Spatio-Temporal Representation Decoupling and Enhancement for Federated Instrument Segmentation in Surgical Videos
Journal:
arXiv
Published Date:
Jun 30, 2025
Abstract
Surgical instrument segmentation under Federated Learning (FL) is a promising
direction, which enables multiple surgical sites to collaboratively train the
model without centralizing datasets. However, there exist very limited FL works
in surgical data science, and FL methods for other modalities do not consider
inherent characteristics in surgical domain: i) different scenarios show
diverse anatomical backgrounds while highly similar instrument representation;
ii) there exist surgical simulators which promote large-scale synthetic data
generation with minimal efforts.
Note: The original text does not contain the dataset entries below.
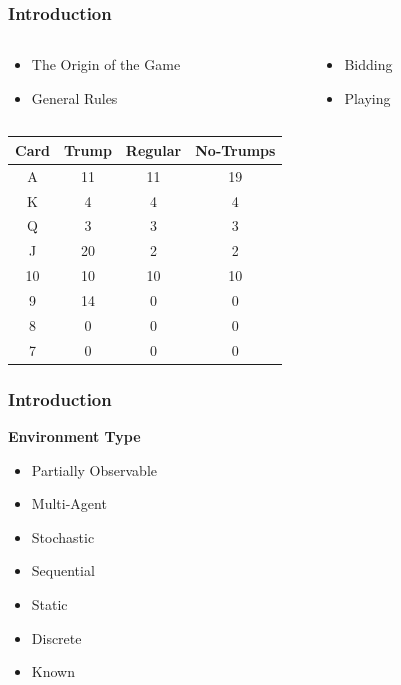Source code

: \documentclass{beamer}
\begin{document}
\begin{frame}\frametitle{Introduction}
\begin{center}
    \begin{columns}
        \begin{column}{5cm}
        \begin{itemize}
        \item The Origin of the Game
        \item General Rules
        \end{itemize}
        \end{column}
        \begin{column}{2cm}
            \begin{itemize}
                \item Bidding
                \item Playing
            \end{itemize}
        \end{column}
    \end{columns}
    \vspace{15pt}
            \begin{tabular}{|c|c|c|c|}
                \hline
                \textbf{Card} & \textbf{Trump} & \textbf{Regular} & \textbf{No-Trumps}\\
                \hline
                A & 11 & 11 & 19\\
                \hline
                K & 4 & 4 & 4\\
                \hline
                Q & 3 & 3 & 3\\
                \hline
                J & 20 & 2 & 2\\
                \hline
                10 & 10 & 10 & 10\\
                \hline
                9 & 14 & 0 & 0\\
                \hline
                8 & 0 & 0 & 0\\
                \hline
                7 & 0 & 0 & 0\\
                \hline
            \end{tabular}

\end{center}
\end{frame}

\begin{frame}\frametitle{Introduction}
    \begin{center}
        \textbf{Environment Type}
    \end{center}
    \begin{itemize}
        \item Partially Observable
        \item Multi-Agent
        \item Stochastic
        \item Sequential
        \item Static
        \item Discrete
        \item Known
    \end{itemize}
\end{frame}
\end{document}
In this paper, we propose a novel Personalized
FL scheme, Spatio-Temporal Representation Decoupling and Enhancement (FedST),
which wisely leverages surgical domain knowledge during both local-site and
global-server training to boost segmentation. Concretely, our model embraces a
Representation Separation and Cooperation (RSC) mechanism in local-site
training, which decouples the query embedding layer to be trained privately, to
encode respective backgrounds. Meanwhile, other parameters are optimized
globally to capture the consistent representations of instruments, including
the temporal layer to capture similar motion patterns. A textual-guided channel
selection is further designed to highlight site-specific features, facilitating
model adapta tion to each site. Moreover, in global-server training, we propose
Synthesis-based Explicit Representation Quantification (SERQ), which defines an
explicit representation target based on synthetic data to synchronize the model
convergence during fusion for improving model generalization.